SEATTLE - Over the last 20 years the Seattle Housing Authority has learned a lot about breaking ground, building new communities. It started in Holly Park in 1995 when the Authority won $47 million in HUD HOPE VI funds to demolish and replace a dilapidated, deteriorating public housing complex. Re-named New Holly, it was the first new neighborhood the Authority had developed in 50 years.

Others soon followed. High Point, Westwood, Rainier Vista, Lake City Court. All told the Authority won $135 million in HOPE VI funds which, in turn, leveraged $450 million in other investments, related to housing and infrastructure, replaced 2,218 units of dilapidated public housing and sparked construction of more than 2,000 units of mixed-income housing.

The Authority is at it again. This time on 30 acres at Yesler Terrace, a public housing community just east of downtown, one of Seattle's "most diverse but economically challenged neighborhoods." It is home to about 1,200 residents who, on average, live on less than $26,000 a year or 30 percent of area median income.

Built 70 years ago, its 561 units "are at the end of their useful life." Water, sewer and other key services are "failing." Time, decided the Authority, for a new community that's "healthier and more sustainable, and has enhanced education, employment and health care services." Thanks to its success with HOPE VI, Seattle was one of the first authorities to win a HUD Choice Neighborhoods grant - for $30 million - to do precisely that.

Work started last fall with demolition of the low-income units and work begun on the units that will replace the demolished units. The Authority partners hope to build another 100 units affordable to households at less than 30 percent of area median, 280 units for those between 30 and 60 percent, up to 850 units of new workforce units for those at 80 percent or less of area median.

That's only half the story. The original model for public housing that was first developed in the 1930'was for big, densely-populated, unadorned complexes. Pretty quickly, those communities became economically homogeneous and socially-isolated from the cities around them. By the 1960's, most were places people didn't want to call home.

That hasn't happened at the Authority's HOPE VI communities and won't at Yesler Terrace. Why? It starts with the housing mix. Yes, Yesler Terrace will have some 1,800 units of housing affordable to those at 80 percent or less of median. But there also will be at least as many privately-owned, market-rate units. A mix of incomes in a community promotes a mix of opportunities for those who live there.

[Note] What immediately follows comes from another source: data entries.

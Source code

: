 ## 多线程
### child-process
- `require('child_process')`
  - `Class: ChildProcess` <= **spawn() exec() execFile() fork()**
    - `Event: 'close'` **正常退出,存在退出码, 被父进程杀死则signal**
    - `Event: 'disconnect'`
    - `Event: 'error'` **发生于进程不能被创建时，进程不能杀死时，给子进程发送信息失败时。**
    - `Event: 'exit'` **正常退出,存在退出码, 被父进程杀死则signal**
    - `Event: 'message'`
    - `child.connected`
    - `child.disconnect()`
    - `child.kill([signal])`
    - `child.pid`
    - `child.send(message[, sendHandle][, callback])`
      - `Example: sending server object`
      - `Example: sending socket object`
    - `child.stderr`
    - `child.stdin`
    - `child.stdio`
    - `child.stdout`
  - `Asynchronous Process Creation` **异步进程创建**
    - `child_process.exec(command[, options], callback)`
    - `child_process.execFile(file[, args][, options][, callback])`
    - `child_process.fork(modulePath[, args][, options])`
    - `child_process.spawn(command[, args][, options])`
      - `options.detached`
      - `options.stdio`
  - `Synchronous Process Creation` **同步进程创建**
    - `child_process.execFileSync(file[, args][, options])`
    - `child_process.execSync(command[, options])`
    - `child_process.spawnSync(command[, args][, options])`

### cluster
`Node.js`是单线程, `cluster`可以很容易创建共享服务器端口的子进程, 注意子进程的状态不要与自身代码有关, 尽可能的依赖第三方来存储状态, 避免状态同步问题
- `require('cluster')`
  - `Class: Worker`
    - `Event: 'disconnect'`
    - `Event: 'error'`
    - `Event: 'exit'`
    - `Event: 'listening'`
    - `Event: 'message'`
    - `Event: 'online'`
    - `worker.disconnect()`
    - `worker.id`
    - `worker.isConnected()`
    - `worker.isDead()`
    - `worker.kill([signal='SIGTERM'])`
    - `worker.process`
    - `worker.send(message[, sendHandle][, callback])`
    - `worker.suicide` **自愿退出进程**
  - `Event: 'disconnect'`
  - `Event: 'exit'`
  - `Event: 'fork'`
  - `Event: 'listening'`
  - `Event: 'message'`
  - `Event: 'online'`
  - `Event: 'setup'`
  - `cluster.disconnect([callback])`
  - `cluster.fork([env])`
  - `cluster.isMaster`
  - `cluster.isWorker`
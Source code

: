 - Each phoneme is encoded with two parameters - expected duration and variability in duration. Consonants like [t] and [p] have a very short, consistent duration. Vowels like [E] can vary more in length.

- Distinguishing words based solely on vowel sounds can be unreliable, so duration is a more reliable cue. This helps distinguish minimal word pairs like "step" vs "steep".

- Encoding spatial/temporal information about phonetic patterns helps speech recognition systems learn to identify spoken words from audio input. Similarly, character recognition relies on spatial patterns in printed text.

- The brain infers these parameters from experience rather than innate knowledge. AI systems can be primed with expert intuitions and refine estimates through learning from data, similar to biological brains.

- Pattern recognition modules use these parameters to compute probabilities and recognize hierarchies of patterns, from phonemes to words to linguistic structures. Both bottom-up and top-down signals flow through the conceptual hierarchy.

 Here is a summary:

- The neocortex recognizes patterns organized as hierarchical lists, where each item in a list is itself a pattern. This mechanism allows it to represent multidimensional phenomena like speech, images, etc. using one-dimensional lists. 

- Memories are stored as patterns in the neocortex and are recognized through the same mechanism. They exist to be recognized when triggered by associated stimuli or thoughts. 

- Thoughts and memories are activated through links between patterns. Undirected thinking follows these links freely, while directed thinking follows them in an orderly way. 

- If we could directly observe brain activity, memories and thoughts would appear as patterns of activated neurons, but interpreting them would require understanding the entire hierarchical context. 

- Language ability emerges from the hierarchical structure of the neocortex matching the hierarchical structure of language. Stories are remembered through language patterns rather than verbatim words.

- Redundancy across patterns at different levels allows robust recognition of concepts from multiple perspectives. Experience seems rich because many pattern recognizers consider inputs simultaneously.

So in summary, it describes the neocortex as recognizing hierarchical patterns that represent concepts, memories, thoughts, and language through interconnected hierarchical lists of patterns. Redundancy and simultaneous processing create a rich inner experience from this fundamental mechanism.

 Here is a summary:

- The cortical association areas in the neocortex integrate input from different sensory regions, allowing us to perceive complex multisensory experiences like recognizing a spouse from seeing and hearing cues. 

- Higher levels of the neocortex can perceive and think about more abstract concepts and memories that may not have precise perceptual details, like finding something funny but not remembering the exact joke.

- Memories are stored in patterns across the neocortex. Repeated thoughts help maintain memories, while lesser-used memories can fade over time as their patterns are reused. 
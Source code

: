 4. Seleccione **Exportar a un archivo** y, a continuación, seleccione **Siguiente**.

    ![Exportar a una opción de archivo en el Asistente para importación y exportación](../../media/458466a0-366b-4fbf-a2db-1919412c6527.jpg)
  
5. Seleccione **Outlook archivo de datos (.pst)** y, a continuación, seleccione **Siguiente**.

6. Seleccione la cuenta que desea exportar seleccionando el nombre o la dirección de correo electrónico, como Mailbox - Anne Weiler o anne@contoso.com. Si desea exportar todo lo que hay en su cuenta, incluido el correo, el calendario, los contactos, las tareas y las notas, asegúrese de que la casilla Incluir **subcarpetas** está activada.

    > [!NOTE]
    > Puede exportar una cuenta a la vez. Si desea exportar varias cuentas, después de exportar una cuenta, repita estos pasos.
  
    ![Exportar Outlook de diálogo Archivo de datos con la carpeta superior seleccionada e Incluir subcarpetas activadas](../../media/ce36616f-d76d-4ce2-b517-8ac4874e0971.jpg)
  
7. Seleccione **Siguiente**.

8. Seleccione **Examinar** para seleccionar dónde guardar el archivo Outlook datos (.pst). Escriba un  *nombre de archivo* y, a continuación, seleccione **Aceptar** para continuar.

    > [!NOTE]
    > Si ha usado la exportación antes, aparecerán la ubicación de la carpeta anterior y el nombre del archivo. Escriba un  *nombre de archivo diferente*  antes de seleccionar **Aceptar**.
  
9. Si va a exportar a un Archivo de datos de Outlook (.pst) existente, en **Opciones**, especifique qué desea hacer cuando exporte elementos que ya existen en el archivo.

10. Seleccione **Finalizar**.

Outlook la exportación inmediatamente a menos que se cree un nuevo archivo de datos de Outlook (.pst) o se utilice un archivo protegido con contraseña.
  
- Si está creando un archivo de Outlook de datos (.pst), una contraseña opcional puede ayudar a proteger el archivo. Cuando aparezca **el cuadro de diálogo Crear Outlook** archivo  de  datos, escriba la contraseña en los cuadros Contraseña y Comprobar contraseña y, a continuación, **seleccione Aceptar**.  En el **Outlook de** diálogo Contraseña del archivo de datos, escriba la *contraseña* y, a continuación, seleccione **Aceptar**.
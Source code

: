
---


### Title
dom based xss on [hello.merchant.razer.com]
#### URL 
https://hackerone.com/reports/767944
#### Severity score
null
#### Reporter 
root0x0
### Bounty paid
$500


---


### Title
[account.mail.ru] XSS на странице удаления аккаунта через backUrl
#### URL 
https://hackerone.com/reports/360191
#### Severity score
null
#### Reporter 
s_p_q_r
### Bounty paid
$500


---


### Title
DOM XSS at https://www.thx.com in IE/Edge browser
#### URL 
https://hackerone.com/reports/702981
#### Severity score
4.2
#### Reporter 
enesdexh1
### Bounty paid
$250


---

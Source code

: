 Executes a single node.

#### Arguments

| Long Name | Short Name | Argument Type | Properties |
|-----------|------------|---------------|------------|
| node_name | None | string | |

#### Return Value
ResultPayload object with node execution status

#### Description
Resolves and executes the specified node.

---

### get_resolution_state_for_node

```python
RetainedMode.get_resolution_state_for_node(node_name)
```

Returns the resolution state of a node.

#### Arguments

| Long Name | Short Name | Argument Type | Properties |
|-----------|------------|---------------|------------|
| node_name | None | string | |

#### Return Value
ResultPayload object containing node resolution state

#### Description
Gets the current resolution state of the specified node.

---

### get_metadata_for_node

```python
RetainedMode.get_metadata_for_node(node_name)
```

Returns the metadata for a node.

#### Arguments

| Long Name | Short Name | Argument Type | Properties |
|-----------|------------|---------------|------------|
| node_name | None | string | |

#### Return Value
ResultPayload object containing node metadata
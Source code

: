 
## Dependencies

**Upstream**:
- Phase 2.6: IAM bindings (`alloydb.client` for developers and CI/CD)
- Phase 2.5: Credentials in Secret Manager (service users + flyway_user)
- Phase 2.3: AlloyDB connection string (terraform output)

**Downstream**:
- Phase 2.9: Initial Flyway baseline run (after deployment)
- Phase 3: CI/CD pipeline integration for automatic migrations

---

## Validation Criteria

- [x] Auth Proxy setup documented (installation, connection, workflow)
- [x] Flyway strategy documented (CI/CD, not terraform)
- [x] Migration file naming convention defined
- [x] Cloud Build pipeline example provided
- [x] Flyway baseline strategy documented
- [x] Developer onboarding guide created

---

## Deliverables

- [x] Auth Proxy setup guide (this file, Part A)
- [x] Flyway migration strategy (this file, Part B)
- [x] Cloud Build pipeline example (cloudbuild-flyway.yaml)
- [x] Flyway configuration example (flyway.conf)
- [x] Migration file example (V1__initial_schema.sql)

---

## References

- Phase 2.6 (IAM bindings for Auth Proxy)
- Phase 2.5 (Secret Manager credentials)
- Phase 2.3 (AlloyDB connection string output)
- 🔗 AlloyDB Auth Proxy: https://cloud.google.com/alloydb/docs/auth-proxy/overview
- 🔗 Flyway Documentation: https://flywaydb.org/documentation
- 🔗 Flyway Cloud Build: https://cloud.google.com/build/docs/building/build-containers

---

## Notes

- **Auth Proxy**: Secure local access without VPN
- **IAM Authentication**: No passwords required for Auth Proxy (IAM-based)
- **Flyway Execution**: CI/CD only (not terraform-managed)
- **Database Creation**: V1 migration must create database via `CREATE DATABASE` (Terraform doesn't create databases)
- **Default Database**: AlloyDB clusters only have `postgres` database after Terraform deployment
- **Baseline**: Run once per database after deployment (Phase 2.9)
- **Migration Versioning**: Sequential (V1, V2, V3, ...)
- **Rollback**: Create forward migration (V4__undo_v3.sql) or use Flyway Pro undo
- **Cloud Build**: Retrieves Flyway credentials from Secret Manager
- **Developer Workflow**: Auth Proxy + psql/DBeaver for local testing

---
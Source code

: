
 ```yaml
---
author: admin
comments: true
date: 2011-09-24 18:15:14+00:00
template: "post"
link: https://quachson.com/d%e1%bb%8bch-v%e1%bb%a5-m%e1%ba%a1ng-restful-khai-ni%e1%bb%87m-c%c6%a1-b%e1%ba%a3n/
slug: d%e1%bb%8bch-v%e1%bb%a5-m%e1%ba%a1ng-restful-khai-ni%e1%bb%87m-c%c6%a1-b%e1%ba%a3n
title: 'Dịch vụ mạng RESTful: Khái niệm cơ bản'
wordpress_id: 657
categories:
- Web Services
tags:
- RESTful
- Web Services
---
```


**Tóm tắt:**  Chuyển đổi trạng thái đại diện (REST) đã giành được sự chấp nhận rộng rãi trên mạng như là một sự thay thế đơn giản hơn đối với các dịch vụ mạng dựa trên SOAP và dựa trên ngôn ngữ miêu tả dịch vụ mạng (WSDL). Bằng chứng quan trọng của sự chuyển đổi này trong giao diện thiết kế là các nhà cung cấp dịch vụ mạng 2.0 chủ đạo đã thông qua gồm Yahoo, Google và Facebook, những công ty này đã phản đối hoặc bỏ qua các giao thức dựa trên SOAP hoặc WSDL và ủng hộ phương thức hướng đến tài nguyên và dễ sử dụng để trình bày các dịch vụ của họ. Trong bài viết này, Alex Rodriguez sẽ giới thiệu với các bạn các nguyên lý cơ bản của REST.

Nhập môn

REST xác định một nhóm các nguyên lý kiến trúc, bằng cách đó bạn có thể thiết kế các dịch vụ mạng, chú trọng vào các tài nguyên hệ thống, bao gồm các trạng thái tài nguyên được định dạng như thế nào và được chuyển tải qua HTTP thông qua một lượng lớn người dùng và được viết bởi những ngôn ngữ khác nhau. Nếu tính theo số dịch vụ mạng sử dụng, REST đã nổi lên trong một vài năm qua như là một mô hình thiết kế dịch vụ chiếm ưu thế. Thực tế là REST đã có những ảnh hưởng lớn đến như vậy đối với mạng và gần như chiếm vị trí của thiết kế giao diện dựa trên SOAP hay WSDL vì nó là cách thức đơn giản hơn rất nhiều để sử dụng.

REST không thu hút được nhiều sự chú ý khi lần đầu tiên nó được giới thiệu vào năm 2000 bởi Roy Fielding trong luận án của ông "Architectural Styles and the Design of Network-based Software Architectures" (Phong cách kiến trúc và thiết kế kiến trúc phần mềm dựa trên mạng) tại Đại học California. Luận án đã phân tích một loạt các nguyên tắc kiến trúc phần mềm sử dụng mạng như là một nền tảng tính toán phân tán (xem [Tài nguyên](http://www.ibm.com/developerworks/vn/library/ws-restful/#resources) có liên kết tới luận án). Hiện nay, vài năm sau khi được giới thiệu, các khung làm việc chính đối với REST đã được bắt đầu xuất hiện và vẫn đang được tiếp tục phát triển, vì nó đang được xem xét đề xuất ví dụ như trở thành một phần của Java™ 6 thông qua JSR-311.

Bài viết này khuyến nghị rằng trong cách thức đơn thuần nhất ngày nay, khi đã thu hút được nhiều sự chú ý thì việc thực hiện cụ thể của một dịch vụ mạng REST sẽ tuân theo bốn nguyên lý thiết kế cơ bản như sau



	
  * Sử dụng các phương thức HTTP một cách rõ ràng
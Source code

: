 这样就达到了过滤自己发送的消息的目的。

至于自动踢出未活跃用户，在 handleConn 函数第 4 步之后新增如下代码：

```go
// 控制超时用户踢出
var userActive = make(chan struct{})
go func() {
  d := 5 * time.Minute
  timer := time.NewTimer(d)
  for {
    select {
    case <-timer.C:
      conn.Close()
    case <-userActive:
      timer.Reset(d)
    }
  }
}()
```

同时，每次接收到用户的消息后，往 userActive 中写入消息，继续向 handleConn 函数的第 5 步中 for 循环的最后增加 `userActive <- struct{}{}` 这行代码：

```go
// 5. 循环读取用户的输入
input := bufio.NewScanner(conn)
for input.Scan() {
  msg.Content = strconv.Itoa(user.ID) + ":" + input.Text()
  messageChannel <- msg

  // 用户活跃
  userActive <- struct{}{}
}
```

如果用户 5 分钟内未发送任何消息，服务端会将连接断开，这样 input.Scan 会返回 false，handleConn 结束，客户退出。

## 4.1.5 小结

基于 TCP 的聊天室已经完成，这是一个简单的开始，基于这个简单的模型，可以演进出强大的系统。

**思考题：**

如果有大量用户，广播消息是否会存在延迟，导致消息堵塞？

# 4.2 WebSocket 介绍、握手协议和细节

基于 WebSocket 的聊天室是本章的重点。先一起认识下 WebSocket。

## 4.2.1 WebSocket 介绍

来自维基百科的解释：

Choice Neighborhoods, after all, isn't just about bricks-and-mortar. It's also about connectivity, about making sure Yesler Terrace and its residents aren't cut off from, but an integral part of the larger city. A mix of subsidized and market-rate units is is key.

But there are other elements, expanding the revitalization to include the quantity and quality of schools, health care and transportation available to Yesler Terrace residents. Which is why the Seattle Housing Authority has enlisted partners like nearby Seattle University, Neighborhood House, Catholic Community Services and the College Success Foundation to develop cradle-to-college educational programs. Why it's partnered with the City and Neighborcare Health to open health care clinics in the areal Why the City is building a streetcar line up the hill to connect Yesler Terrace to the light-rail system.

It is also why the Authority wants Yesler Terrace residents to share in the economic activity the revitalization generates. In early January, it reached a "groundbreaking" agreement with the Pacific Northwest Chapter of the National Construction Alliance II, Seattle/King County Building and Construction Trades Council that, said Authority Executive Director Andrew Lofton, offers "an exciting new range of opportunities for high-quality training and skilled, living wage careers" to make sure residents "are a fundamental part of the transformation of Yesler Terrace."

The agreement specifies that area residents a "preference in hiring" for Authority projects at Yesler Terrace and sets goals for the share of the work to be performed by minorities, women and minority- and women-owned firms. And residents who successfully complete pre-apprenticeship training will receive preference for entering union apprenticeships.

The agreement, explained Lee Newgent of the Trades Council, "takes obstacles and replaces them with opportunities. "The workforce of tomorrow requires vision today."

So, too, the communities of tomorrow like the one Yesler Terrace will become. On a recent tour with U.S. Senator Patty Murray and Congressman Adam Smith, HUD Secretary Shaun Donovan was impressed by the vision he saw. "This is as innovative, as comprehensive, as collaborative an effort as I have seen," he said. "Not just anywhere in the country, but anywhere in the world."